[OPUS]

Frequently Asked Questions


OPUS Path Files



OPUS Path Files


What is a path?

You can think of a path as a set of directories on disk which contain the data being processed in its various stages. Thus the data may start out in a symbolic directory called "input_dir", intermediate products may be created in "middle_dir" of the pipeline, and the final output may be in "final_dir". These symbolic names are found in entries in the process resource files. For example, in the g2f.resource file you will find:
   INPATH     = gif_data   ! Directory where the input files are found
   OUTPATH    = fits_data  ! Directory where output files are written
It is the path file which binds those logical names to physical directories. The symbolic names are resolved by the path file where you will find something like:
   gif_data   =  /home/mydir/opus_test/dat/
   fits_data  =  /home/mydir/pipe/out/
This allows you to create several independent pipelines without having to change either code or the process resource files. All you need to do to define a distinct pipeline is a new path file.


Where do I find the path files in the OPUS directory tree?

Path files are created by the user and are put in the OPUS_DEFINITIONS_DIR directory. This environment variable is defined by the opus_login.csh file in OPUS_DEFINITIONS_DIR. The variable can be defined to stretch through a local user directory and then through the OPUS system directories, similar to a UNIX path. A template for a path file is included in the sample pipeline in the directory
   ~/opus_test/definitions/


How do I find out what directories are used in a path?

The specific directories for the sample pipeline paths are contained in the path files located in:
   ~/opus_test/definitions/
But, rather than hunt for this file, you can have the Process Manager (PMG) display the path file. Under the "File" menu, click on the "Select Process.." option.

PMG File Menu

Double-click on the name of the path, and the path file will be displayed.

PMG Path File View


What are the rules for making a path file?

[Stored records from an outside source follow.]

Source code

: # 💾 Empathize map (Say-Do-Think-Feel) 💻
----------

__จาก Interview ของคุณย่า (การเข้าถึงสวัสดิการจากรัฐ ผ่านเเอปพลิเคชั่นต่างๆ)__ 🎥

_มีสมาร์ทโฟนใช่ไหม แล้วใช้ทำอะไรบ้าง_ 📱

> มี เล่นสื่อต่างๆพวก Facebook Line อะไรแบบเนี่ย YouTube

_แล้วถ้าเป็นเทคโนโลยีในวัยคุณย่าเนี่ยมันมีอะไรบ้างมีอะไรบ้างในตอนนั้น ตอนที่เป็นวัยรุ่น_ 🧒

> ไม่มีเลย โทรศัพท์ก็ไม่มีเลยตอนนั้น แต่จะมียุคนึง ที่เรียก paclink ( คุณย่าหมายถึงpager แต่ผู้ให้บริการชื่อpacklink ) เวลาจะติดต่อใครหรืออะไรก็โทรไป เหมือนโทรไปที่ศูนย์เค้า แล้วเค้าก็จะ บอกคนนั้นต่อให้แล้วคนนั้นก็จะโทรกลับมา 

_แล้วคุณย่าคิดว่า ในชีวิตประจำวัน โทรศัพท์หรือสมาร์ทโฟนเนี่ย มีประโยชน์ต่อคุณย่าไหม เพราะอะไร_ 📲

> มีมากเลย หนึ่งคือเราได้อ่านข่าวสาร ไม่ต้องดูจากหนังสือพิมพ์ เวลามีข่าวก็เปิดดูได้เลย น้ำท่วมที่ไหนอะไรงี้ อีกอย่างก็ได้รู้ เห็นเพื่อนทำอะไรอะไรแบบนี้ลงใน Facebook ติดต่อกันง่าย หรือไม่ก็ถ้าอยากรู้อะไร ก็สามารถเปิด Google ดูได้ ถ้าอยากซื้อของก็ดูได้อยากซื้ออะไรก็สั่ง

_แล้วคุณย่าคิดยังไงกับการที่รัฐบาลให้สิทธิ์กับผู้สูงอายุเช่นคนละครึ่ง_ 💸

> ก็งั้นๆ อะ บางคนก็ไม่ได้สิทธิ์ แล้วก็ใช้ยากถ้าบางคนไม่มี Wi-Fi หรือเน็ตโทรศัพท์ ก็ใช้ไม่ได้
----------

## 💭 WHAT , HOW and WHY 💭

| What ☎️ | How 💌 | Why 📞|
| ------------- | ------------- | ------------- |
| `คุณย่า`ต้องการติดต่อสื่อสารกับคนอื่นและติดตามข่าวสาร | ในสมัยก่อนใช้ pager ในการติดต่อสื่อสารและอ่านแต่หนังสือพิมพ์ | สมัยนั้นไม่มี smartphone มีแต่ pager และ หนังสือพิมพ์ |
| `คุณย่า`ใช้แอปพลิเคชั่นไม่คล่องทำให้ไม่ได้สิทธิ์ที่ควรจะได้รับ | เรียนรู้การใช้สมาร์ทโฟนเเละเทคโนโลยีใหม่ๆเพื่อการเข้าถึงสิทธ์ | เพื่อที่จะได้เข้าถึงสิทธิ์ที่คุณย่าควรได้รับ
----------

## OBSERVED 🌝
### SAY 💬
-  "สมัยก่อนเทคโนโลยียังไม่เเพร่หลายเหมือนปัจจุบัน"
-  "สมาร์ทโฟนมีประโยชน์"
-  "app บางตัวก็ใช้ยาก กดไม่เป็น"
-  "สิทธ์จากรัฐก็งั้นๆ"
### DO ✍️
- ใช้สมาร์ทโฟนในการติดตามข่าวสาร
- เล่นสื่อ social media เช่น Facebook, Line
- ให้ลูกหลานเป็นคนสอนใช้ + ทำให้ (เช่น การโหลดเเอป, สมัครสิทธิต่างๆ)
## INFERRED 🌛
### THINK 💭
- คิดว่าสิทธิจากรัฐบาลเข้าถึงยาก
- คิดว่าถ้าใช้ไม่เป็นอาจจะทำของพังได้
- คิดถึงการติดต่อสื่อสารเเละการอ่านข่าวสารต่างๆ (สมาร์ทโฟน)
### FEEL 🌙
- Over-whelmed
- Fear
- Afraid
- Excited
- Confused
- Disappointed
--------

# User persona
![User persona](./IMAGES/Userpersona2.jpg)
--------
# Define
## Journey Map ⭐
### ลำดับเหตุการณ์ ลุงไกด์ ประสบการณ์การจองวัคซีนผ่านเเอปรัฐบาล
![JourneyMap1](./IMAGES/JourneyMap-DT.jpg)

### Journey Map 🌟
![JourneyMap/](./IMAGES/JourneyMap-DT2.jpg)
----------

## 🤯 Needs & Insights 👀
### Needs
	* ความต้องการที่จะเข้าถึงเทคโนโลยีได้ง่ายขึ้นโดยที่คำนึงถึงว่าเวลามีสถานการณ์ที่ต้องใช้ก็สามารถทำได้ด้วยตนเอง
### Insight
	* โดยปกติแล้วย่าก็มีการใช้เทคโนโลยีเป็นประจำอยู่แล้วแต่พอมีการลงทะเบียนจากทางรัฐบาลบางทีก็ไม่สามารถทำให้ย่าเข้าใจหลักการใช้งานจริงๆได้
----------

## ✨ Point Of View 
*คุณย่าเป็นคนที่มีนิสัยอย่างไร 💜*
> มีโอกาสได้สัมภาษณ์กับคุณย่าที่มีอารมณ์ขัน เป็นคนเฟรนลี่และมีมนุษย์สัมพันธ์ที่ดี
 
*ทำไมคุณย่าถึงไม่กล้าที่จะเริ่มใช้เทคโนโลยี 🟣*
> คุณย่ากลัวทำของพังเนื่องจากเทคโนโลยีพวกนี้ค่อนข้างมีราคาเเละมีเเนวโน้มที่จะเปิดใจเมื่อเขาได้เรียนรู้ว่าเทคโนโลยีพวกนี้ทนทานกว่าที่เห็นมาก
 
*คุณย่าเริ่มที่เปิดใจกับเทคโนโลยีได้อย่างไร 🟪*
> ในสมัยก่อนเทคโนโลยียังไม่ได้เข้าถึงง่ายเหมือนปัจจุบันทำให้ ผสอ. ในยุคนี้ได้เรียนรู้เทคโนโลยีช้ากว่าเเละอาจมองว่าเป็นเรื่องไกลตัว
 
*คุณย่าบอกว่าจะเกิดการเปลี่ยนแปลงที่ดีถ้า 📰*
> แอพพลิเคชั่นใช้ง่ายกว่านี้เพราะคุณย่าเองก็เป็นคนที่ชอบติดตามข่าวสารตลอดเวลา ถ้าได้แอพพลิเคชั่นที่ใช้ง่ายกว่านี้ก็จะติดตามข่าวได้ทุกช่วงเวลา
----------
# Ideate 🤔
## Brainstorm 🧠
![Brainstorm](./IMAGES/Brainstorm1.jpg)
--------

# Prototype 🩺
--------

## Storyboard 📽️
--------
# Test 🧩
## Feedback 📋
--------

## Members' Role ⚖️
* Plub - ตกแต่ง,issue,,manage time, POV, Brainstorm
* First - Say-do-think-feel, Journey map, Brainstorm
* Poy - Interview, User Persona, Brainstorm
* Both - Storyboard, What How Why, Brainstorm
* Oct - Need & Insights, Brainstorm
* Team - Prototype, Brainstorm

First, the default path root names are limited to 9 characters. This is the default size of the "PATH" field in an observation status file. Although the OSF field sizes are user-configurable, the current OMG only supports the default sizes:
   babylon5.path                        ! correct
   xfiles.path                          ! correct
   nine_char.path                       ! correct

   samplepipe.path                      ! incorrect
   more_than_nine_char.path             ! incorrect
Each path file must use the extension ".path". The format of the path file contents is similar to a process resource file. Exclamation points are used to delimit comments, either in-line or at the beginning of a line; there are keywords and values in the path file separated by equal signs.
   !!!!!!!!!!!!!!!!!!!!!!!!!!!!!!!!!!!!!!!!!!!!!!!!!!!!!!!!!!!!!!
   ! this is a comment line
   !!!!!!!!!!!!!!!!!!!!!!!!!!!!!!!!!!(so is this)!!!!!!!!!!!!!!!!
   KEYWORD     =     value          !comment
Unlike the process resource file, an override path file is not allowed. That is, path files with the same name are not allowed within the OPUS_DEFINITIONS_DIR stretch.


Are things other than directories in a path file?

Yes.

Keywords other than those that define directories can reside in the path file, and each of these keywords is accessible to the tasks which are running in that path. For example, the default database for the pipeline tasks can be set in the path file:

   OPUS_DB   =   OPUSTEST            !Database for testing
But this can be overridden by an identical keyword in the process resource file.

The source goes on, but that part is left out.